- [REQUIRED WORK]:
What is printed must match, line for line, the records from their first line through the line containing "Notice that we", with pictures left out.

Source data:
= = = =

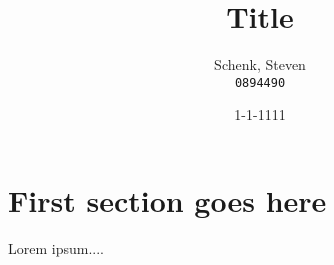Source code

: \documentclass{article}
\title{Title}
\date{1-1-1111}
\author{Schenk, Steven\\
  \texttt{0894490}
  }
\begin{document}
\maketitle
\newpage
{}
\tableofcontents


\newpage
\section{First section goes here}
Lorem ipsum....

\newpage


\end{document}
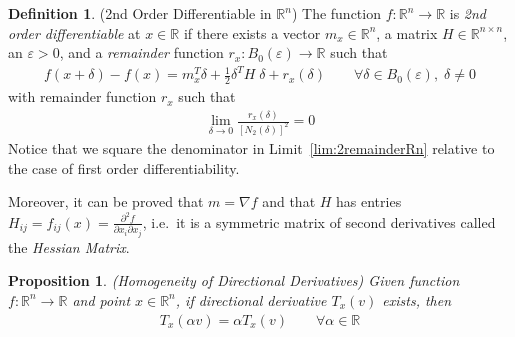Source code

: \documentclass[12pt]{book}
\numberwithin{equation}{section} %
\theoremstyle{plain}
\newtheorem{prop}[thm]{Proposition}
\theoremstyle{definition}
\newtheorem{defn}[thm]{Definition}
\theoremstyle{remark}
\newcommand{\R}{\mathbb{R}}
\newcommand{\Rn}{\mathbb{R}^n}
\newcommand{\Rnn}{\mathbb{R}^{n\times n}}
\begin{document}
\begin{defn}{(2nd Order Differentiable in $\Rn$)}
\label{defn:2diffableRn}
The function $f:\Rn\rightarrow\R$ is \emph{2nd order differentiable} at
$x\in\R$ if there exists a vector $m_x\in\Rn$, a matrix $H\in\Rnn$, an
$\varepsilon>0$, and a \emph{remainder} function
$r_x:B_0(\varepsilon)\rightarrow\R$ such that
\begin{align}
  \label{eq:2diffapproxRn}
  f(x+\delta)-f(x)
  = m_x^T \delta
  + \frac{1}{2}\delta^T H \;\delta
  + r_x(\delta)
  \qquad \forall \delta\in B_0(\varepsilon), \; \delta \neq 0
\end{align}
with remainder function $r_x$ such that
\begin{align}
  \label{lim:2remainderRn}
  \lim_{\delta\rightarrow 0}
  \frac{r_x(\delta)}{[N_2(\delta)]^2}=0
\end{align}
Notice that we square the denominator in Limit~\ref{lim:2remainderRn}
relative to the case of first order differentiability.

Moreover, it can be proved that $m=\nabla f$ and that $H$ has entries
$H_{ij} = f_{ij}(x) = \frac{\partial^2 f}{\partial x_i\partial x_j}$,
i.e.\ it is a symmetric matrix of second derivatives called the
\emph{Hessian Matrix}.
\end{defn}

\begin{prop}{\emph{(Homogeneity of Directional Derivatives)}}
Given function $f:\Rn\rightarrow\R$ and point $x\in\Rn$, if directional
derivative $T_x(v)$ exists, then
\begin{align*}
  T_x(\alpha v) = \alpha T_x(v)
  \qquad\forall\alpha\in\R
\end{align*}
\end{prop}
\end{document}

= = = =

- [WRITTEN RESPONSE]:
Source code

: \documentclass{article}
\title{Title}
\date{1-1-1111}
\author{Schenk, Steven\\
  \texttt{0894490}
  }
\begin{document}
\maketitle
\newpage
{}
\tableofcontents


\newpage
\section{First section goes here}
Lorem ipsum....

\newpage


\end{document}
Source code

: \documentclass[12pt]{book}
\numberwithin{equation}{section} %
\theoremstyle{plain}
\newtheorem{prop}[thm]{Proposition}
\theoremstyle{definition}
\newtheorem{defn}[thm]{Definition}
\theoremstyle{remark}
\newcommand{\R}{\mathbb{R}}
\newcommand{\Rn}{\mathbb{R}^n}
\newcommand{\Rnn}{\mathbb{R}^{n\times n}}
\begin{document}
\begin{defn}{(2nd Order Differentiable in $\Rn$)}
\label{defn:2diffableRn}
The function $f:\Rn\rightarrow\R$ is \emph{2nd order differentiable} at
$x\in\R$ if there exists a vector $m_x\in\Rn$, a matrix $H\in\Rnn$, an
$\varepsilon>0$, and a \emph{remainder} function
$r_x:B_0(\varepsilon)\rightarrow\R$ such that
\begin{align}
  \label{eq:2diffapproxRn}
  f(x+\delta)-f(x)
  = m_x^T \delta
  + \frac{1}{2}\delta^T H \;\delta
  + r_x(\delta)
  \qquad \forall \delta\in B_0(\varepsilon), \; \delta \neq 0
\end{align}
with remainder function $r_x$ such that
\begin{align}
  \label{lim:2remainderRn}
  \lim_{\delta\rightarrow 0}
  \frac{r_x(\delta)}{[N_2(\delta)]^2}=0
\end{align}
Notice that we square the denominator in Limit~\ref{lim:2remainderRn}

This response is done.